Note: Despite the publication date of this article, it presents us an interesting subject about technical writers. I hope you enjoy it the same way I enjoyed.
This paper was presented at the 32nd Annual Meeting of the Conference on College Composition and Communication held in Dallas, Texas, March 26-28, 1981.
J. W. Dillingham
Communication Support Services, Inc.
I don’t usually admit this in public, but I am a “technical writer”. The term has become so generalized, representing so many types of writing and so any job functions, that few professionals wish to be called “technical writers”.
Some basic definitions contribute toward our defining these various types of technical writing.

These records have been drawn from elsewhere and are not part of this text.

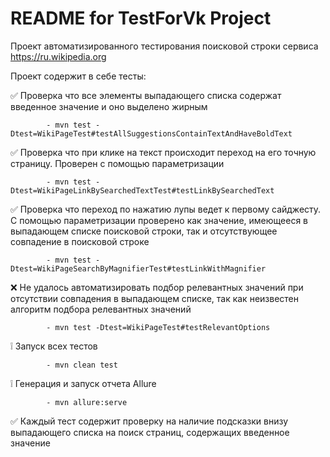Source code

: # README for TestForVk Project

Проект автоматизированного тестирования поисковой строки сервиса https://ru.wikipedia.org

Проект содержит в себе тесты:

✅ Проверка что все элементы выпадающего списка содержат введенное значение и оно выделено жирным

            - mvn test -Dtest=WikiPageTest#testAllSuggestionsContainTextAndHaveBoldText

✅ Проверка что при клике на текст происходит переход на его точную страницу. Проверен с помощью параметризации

            - mvn test -Dtest=WikiPageLinkBySearchedTextTest#testLinkBySearchedText

✅ Проверка что переход по нажатию лупы ведет к первому сайджесту. С помощью параметризации проверено как значение, имеющееся в выпадающем списке поисковой строки, так и отсутствующее совпадение в поисковой строке

            - mvn test -Dtest=WikiPageSearchByMagnifierTest#testLinkWithMagnifier

❌ Не удалось автоматизировать подбор релевантных значений при отсутствии совпадения в выпадающем списке, так как неизвестен алгоритм подбора релевантных значений

            - mvn test -Dtest=WikiPageTest#testRelevantOptions


❕ Запуск всех тестов

            - mvn clean test

❕ Генерация и запуск отчета Allure

            - mvn allure:serve

✅ Каждый тест содержит проверку на наличие подсказки внизу выпадающего списка на поиск страниц, содержащих введенное значение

According to accepted usage, an “author” originates written materials and/or practices writing as his or her profession; a “writer” writes as an occupation. To “edit” is to make written materials presentable for publication or presentation, but an “editor” supervises the policies or production of a publication. And, lastly, “technical”, deriving from and pertaining to “technique”, refers to a systematic procedure by which a complex or scientific task is accomplished. These definitions begin to help us clarify the various roles, but they do not yet make explicit the job functions and levels.
Given those definitions, let’s examine the term “technical writer”. Most often in industry, a “technical writer” has a working knowledge of technology and his/her ^job level is considered occupational rather than professional. He or she usually has enough technical knowledge to be capable of rearranging material others provide, but not enough to be capable of originating materials. Then what about the person who is considered a professional and who originates written technological material? We need to coin a term for this person, perhaps “technical author”.
These two definitions point to the reasons the term “technical writer” has poor connotations for many people in industry. The line between the two is very fine; no black and white distinctions, just many shades of gray. There are many of us who are in fact, in Joe Rice’s term, “closet technical writers” (ref. 1).
I once refused a job because it carried the title “Technical Writer”. After a discussion with the manager, I accepted the job under a different title. New title — Engineer Scientist III. The same pay, but the title “Technical Writer” would have marked me and, more importantly, it would have been detrimental to me in later assignments with other companies. In that job, I was to originate technical materials; the company was hiring me for my technical expertise. I was, in fact, a technical author.
Many titles are used to circumvent this problem: “engineering writer”, “specification writer”, “technical communication specialist”, “technical publication specialist”, “proposal management specialist”, and so on. All of these people have at least one attribute in common; they are all capable of originating material. They are all, in fact, technical authors. Salaries in this category are much higher than those for technical writers. Industry pays for technical expertise combined with communication skills.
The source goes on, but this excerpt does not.